Cheap NAV value makes new fund schemes also cheap

Many new mutual fund offers (NFOs) have the net asset value (NAV) of Rs. 10, and it does not mean that such funds are cheaper. Mutual funds are quite different from shares and bonds and nothing like costly NAV or cheap NAV. However, understanding the meaning and relationship of NAV in mutual funds can make you a better investor. The NAV value of your investment increases if your fund performs well. An investor should know that anytime is good for investing in a mutual fund, especially if he or she intends for a long-term investment plan. Check the past performance if you opt for an existing fund while you can invest in a new fund only based on trust.

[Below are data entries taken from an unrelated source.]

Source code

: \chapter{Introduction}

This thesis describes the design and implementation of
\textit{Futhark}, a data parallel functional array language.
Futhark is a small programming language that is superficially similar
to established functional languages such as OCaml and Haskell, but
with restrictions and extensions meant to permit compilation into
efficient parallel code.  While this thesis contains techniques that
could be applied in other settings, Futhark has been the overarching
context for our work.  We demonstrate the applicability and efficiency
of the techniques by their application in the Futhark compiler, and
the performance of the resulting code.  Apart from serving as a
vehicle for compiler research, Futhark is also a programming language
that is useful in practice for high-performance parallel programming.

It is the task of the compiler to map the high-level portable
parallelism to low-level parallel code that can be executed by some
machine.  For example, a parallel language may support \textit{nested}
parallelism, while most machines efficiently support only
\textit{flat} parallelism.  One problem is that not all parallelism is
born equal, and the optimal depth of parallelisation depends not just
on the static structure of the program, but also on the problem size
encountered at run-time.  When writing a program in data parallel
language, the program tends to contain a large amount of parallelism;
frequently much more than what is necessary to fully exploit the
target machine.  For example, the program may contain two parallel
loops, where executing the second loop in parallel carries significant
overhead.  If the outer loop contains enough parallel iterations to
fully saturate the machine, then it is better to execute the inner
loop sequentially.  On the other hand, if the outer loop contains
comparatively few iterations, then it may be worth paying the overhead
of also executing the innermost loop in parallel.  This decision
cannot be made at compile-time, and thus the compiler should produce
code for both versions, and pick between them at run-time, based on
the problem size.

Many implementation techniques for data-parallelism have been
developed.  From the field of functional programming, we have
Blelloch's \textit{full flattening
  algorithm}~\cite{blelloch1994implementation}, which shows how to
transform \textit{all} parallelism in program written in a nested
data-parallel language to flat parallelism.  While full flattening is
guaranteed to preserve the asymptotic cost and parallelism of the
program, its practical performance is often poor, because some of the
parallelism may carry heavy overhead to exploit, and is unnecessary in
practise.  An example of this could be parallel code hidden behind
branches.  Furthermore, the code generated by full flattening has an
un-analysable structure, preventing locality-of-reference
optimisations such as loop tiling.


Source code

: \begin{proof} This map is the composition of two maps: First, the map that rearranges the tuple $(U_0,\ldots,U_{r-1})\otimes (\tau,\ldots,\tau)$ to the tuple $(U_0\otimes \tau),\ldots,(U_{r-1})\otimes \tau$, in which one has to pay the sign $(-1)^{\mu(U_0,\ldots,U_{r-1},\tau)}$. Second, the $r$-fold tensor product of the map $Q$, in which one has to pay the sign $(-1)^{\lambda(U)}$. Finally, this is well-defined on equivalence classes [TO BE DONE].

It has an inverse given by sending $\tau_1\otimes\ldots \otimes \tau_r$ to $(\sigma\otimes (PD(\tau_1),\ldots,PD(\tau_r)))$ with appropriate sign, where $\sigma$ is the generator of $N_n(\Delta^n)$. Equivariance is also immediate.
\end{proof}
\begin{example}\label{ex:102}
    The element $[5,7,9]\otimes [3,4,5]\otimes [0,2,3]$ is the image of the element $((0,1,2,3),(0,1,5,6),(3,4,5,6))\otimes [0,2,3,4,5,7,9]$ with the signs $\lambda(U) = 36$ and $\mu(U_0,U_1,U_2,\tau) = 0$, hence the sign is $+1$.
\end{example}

Opt for a scheme that declares big or regular dividends to reap higher returns

As per the regulations by SEBI, dividends can be paid to investors only from the profits made by the mutual fund scheme, and the dividends of a fund are adjusted from its NAV value. If a mutual fund scheme has the NAV of Rs.30, it will be reduced to Rs.25 after declaring a dividend of Rs.5. Usually, fund managers declare dividends at their own discretion. Many people think dividends are extra income from MF investment, but it is generated from the investment of the investor. The NAV of the fund gets reduced by the dividend received. Instead of opting for a scheme that offers a large dividend, choose a plan that enables the growth of the fund.

Mutual fund Investors book their profits when the share prices go up

Every mutual fund investor should know that the mutual funds and shares are different before investing in it. You can own a portfolio of stocks, bonds, and other assets in mutual funds.  The stocks to buy or sell for investing using the money pooled from different investors are done by fund managers or research analysts. Those investors who are unaware of the mutual fund market may consider booking their profits when the prices of their shares go up and retain the funds that are poorly performed. The NAV value of your fund is not analytical for relative valuations. Instead of booking profits, you can think of asset allocation to reap higher returns in the long-term.

That’s why Comparte Investment team asks do you have “Nivesh Ki Aadat”.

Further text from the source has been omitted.